I also used an ISI foaming gun with two CO2 cartridges to charge my mixture with, in which case I kept the cream un-whipped, mixed cold cream through the mousse base, and foamed it that way. Though since not everyone has a foaming gun, I wanted to give options! If not using the foaming gun, simply transfer your mousse base that was made using the steps from the first paragraph into a piping bag. If using a foaming gun, luckily the nozzle does fit through the holes in those skull molds!

For initial assembly:
Fill 3 of the half-skull molds about 3/4 the way up(you are only using half of the mold at this point, and preferably the side with the eye indentations). Add in soaked 1/4-inch disks of cake and the strawberry lime spheres into the mousses, pressing them in. Place on the lid of the mold and pipe the rest of the mousse mixture through the holes, making sure you fully fill them(the easiest way to tell is after tapping down the molds a couple of times, trying to pipe more mousse in and seeing if it overflows or not). Freeze the skulls for at least 3 hours before attempting to unmold. Using a knife or vegetable peeler, carefully shave off any excess mousse that leaked out from the sides of the molds. Reserve this though! If the strawberry core is peaking out through the eye or nose indents, you can “paint” over those spots, as well as any spots with air pockets, using the mousse you just shaved off! Keep the skulls frozen until time to fully assemble.

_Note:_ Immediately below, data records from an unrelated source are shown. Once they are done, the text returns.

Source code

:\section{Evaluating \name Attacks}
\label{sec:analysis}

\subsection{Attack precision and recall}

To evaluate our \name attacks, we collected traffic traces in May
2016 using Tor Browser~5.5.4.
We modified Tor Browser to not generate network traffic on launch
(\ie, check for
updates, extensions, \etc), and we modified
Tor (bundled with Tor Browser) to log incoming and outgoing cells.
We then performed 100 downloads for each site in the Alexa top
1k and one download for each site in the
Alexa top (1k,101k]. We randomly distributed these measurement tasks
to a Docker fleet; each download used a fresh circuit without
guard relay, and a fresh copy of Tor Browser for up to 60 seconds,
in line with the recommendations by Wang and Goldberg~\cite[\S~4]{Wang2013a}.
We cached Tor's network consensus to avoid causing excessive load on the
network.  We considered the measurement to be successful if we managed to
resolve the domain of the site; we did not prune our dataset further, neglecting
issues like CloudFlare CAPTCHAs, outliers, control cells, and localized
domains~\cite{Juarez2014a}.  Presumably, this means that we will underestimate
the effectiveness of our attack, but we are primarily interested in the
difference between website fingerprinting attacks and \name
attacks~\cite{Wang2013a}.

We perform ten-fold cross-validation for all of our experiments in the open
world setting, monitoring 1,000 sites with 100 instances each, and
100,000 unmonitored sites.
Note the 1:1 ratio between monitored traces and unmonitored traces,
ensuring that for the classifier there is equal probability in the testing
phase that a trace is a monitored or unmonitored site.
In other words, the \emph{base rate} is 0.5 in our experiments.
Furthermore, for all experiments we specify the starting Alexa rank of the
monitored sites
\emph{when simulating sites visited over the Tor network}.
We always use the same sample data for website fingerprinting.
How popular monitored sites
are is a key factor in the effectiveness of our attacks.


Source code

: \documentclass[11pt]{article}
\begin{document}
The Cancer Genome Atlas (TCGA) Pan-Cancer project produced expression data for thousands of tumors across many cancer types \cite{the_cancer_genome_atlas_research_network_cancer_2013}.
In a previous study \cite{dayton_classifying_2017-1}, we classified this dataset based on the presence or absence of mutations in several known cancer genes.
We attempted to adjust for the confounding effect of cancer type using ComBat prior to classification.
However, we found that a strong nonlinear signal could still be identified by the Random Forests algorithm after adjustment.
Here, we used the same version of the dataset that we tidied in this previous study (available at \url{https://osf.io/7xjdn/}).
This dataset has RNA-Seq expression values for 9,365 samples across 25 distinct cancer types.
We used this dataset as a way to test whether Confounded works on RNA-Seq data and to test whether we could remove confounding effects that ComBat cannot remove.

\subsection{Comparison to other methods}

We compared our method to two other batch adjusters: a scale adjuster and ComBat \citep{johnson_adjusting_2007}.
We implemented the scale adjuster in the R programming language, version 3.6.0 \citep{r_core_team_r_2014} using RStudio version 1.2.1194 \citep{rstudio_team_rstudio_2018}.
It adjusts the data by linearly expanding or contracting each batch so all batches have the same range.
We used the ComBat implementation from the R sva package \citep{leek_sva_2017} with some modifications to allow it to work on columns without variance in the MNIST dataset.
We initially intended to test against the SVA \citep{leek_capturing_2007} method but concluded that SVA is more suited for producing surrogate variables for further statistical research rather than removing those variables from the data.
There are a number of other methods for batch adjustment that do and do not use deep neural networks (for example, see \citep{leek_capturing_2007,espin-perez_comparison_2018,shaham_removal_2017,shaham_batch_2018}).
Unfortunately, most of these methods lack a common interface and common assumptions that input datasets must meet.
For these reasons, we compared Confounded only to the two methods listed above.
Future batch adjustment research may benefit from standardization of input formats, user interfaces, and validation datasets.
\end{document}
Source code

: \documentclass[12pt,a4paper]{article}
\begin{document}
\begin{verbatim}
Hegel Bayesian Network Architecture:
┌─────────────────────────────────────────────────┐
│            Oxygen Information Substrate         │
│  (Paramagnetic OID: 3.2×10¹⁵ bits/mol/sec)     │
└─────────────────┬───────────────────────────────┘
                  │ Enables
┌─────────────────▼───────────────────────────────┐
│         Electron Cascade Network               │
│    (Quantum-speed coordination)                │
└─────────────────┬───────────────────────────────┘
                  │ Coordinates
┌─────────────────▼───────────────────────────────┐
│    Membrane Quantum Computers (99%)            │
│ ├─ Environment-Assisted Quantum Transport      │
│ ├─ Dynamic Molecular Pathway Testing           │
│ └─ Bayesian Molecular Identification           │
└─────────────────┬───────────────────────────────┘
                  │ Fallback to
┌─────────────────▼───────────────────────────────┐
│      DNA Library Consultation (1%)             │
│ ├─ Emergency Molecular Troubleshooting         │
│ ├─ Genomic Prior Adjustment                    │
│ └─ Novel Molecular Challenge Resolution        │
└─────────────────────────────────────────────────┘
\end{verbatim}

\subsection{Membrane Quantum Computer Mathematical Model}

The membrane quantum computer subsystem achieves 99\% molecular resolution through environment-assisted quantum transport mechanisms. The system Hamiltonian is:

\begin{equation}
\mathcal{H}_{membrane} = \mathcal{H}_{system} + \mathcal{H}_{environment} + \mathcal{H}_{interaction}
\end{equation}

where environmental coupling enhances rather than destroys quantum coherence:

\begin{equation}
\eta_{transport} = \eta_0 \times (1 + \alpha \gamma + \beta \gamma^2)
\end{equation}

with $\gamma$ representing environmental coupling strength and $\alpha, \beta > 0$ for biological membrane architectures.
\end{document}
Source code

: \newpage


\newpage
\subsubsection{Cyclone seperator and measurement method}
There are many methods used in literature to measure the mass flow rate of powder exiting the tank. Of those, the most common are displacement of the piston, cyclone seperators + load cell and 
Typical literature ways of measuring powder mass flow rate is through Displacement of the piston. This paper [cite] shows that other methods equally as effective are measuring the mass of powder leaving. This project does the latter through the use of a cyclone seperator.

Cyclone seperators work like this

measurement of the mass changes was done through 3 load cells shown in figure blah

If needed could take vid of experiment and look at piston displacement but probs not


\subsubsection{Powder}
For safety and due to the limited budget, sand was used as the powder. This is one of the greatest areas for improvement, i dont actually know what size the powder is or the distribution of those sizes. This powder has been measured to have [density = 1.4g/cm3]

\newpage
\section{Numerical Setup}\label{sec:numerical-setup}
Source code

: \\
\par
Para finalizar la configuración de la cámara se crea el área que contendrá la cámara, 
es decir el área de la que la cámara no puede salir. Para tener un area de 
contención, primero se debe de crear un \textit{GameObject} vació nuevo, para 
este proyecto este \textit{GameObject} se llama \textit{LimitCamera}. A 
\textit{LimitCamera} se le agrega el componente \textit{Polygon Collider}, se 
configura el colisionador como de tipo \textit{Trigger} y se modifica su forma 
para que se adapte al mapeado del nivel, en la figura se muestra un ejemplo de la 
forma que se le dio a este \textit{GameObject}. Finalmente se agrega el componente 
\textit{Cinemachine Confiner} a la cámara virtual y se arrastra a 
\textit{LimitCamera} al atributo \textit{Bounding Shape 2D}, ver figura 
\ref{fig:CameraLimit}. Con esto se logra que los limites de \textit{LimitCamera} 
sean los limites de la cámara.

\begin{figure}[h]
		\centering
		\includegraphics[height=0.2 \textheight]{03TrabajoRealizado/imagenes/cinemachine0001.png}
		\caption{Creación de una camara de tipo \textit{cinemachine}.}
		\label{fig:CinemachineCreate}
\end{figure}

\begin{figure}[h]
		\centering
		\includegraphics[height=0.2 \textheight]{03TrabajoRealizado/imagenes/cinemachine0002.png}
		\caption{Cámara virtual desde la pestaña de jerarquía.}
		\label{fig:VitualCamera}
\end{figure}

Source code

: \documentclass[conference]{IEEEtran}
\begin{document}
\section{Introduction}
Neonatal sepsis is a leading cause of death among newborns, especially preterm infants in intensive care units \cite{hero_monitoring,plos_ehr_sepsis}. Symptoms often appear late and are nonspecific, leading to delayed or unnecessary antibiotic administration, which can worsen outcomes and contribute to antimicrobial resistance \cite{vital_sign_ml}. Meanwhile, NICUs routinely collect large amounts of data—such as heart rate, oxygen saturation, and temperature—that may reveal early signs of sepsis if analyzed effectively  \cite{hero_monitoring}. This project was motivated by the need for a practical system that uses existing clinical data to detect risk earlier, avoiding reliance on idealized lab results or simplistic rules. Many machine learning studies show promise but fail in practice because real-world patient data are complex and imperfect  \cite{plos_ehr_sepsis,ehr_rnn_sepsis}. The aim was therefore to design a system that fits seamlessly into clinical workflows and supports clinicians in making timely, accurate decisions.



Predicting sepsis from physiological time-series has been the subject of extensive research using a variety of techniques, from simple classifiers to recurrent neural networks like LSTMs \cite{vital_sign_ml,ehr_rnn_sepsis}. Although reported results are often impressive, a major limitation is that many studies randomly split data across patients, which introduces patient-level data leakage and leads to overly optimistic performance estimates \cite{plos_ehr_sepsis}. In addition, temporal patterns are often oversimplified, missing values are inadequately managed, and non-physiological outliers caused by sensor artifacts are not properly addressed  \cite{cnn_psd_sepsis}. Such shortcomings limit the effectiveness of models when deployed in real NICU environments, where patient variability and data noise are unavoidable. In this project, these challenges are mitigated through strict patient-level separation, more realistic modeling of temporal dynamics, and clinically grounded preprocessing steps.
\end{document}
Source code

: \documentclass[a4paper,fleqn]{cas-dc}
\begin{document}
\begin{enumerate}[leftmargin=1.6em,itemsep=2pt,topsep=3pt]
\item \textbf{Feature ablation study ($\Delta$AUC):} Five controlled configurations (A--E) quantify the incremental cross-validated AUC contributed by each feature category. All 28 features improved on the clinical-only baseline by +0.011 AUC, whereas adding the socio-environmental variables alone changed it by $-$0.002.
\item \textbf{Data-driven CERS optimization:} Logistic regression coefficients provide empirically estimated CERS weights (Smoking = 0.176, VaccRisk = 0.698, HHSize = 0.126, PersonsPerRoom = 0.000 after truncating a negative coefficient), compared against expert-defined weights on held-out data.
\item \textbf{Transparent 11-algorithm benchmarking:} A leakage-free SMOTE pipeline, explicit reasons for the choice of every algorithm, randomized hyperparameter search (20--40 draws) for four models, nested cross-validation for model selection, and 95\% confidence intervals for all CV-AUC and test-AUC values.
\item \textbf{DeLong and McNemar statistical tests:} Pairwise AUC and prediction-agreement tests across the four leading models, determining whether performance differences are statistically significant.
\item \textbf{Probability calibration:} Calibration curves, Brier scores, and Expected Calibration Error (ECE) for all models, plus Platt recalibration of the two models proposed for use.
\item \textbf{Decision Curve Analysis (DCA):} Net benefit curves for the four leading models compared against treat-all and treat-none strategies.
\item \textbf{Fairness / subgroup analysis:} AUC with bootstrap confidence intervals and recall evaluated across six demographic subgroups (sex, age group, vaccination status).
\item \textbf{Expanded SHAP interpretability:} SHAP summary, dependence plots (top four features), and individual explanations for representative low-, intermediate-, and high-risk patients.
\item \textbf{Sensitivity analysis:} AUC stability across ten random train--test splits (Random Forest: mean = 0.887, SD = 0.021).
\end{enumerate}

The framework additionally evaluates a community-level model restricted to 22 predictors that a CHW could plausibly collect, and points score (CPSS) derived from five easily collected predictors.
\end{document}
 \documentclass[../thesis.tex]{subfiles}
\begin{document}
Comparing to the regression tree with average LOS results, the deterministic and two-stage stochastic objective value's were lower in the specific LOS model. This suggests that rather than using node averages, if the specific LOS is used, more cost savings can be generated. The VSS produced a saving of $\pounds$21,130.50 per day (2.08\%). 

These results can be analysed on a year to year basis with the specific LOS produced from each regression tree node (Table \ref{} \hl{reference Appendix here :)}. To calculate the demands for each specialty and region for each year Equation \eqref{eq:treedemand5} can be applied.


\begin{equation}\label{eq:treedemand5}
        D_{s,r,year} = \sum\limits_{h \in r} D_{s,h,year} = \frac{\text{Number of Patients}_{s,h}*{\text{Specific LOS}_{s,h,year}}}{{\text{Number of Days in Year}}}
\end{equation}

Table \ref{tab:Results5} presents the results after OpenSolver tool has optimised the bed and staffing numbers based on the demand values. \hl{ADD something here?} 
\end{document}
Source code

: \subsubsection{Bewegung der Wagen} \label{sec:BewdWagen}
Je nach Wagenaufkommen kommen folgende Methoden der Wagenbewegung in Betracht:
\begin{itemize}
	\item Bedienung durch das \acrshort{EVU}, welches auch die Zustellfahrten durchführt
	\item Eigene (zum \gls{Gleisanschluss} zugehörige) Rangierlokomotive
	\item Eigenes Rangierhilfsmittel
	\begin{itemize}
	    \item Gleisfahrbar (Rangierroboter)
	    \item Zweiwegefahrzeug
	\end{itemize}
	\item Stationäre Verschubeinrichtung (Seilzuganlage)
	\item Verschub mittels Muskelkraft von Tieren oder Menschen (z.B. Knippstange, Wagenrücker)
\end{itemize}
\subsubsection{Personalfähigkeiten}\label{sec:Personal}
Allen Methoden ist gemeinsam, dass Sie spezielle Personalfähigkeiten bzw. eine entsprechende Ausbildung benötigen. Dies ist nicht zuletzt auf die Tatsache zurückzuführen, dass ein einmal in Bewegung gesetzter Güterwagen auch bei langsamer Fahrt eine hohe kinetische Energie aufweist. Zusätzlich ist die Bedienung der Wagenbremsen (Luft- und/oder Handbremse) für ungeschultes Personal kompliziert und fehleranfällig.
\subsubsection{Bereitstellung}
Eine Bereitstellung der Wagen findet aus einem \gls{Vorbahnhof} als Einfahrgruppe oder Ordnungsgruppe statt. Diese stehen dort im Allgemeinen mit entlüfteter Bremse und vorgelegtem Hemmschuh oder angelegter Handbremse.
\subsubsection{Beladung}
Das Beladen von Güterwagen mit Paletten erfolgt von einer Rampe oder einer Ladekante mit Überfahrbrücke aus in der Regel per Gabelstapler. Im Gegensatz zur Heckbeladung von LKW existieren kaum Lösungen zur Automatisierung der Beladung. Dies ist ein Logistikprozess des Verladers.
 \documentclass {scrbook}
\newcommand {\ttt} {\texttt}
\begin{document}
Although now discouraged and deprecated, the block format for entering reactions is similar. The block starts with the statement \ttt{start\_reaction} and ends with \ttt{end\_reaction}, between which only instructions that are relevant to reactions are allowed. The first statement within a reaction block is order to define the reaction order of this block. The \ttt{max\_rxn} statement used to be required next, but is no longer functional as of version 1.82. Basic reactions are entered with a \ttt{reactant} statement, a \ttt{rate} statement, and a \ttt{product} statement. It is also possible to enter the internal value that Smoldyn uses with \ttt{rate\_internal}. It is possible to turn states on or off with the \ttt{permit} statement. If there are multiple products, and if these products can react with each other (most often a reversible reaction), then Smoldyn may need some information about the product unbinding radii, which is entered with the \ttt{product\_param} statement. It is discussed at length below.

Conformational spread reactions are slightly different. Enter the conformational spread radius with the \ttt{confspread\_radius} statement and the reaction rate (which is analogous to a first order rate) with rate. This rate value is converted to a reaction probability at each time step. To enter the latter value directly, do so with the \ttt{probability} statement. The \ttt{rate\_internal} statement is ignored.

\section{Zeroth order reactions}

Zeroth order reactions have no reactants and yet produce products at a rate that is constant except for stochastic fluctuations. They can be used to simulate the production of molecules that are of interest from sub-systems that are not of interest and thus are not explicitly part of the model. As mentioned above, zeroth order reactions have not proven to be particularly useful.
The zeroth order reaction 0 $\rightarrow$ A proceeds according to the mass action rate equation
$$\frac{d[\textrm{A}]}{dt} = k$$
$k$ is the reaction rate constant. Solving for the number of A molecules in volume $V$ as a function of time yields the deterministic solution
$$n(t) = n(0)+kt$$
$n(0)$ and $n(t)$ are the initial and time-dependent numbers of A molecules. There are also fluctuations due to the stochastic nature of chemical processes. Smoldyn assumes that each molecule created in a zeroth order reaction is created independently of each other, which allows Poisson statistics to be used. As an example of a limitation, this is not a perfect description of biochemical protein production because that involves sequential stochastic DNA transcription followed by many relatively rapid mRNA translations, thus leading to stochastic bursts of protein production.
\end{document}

For the spiced chocolate shortbread:
2 tbsp masa harina
2 tbsp all-purpose flour
1 tbsp black cacao powder
1 tbsp unsalted butter
2 tbsp granulated sugar
a pinch of ground clove
a pinch of ground allspice
a pinch of salt
1/4 tsp baking powder
1 tbsp cold water

In a bowl, mix together everything but the water first, until a crumbly dough forms. Add the cold water to it to form a dough. Chill the dough for 15 minutes first. Then roll out the dough on a floured surface to about 1/8-inch thickness. Cut out 3-inch disks from the dough and transfer those to a lined sheet tray, spacing them about 1 inch apart from one another. Bake the disks at 350 degrees F for 10 minutes. Allow the shortbreads to fully cool before attempting to use.

For the chocolate decorations:
1/4 cup dark chocolate
a pinch of ground cinnamon
a pinch of ground clove
a pinch of ground allspice
Ice water

Over a double boiler, melt down half of the chocolate completely. Finely chop up the remaining chocolate and slowly stir it into the melted chocolate in increments, doing about 1/4 of it every 2 minutes of stirring. Then add in your spices. Transfer the chocolate into a piping bag and pipe thin circles of the chocolate over ice water to form like a crown or almost like a small chocolate bird’s nest – you want it to roughly be the same size as the top of the skulls, since the decoration will be a crown to hold the marigold petals with. Dry off the chocolate on a paper towel and store in an airtight container until time to garnish.

To garnish:
Marigold flowers

Place the mousses on the shortbreads first. Garnish with the chocolate decoration crowns and finish with the marigold flowers.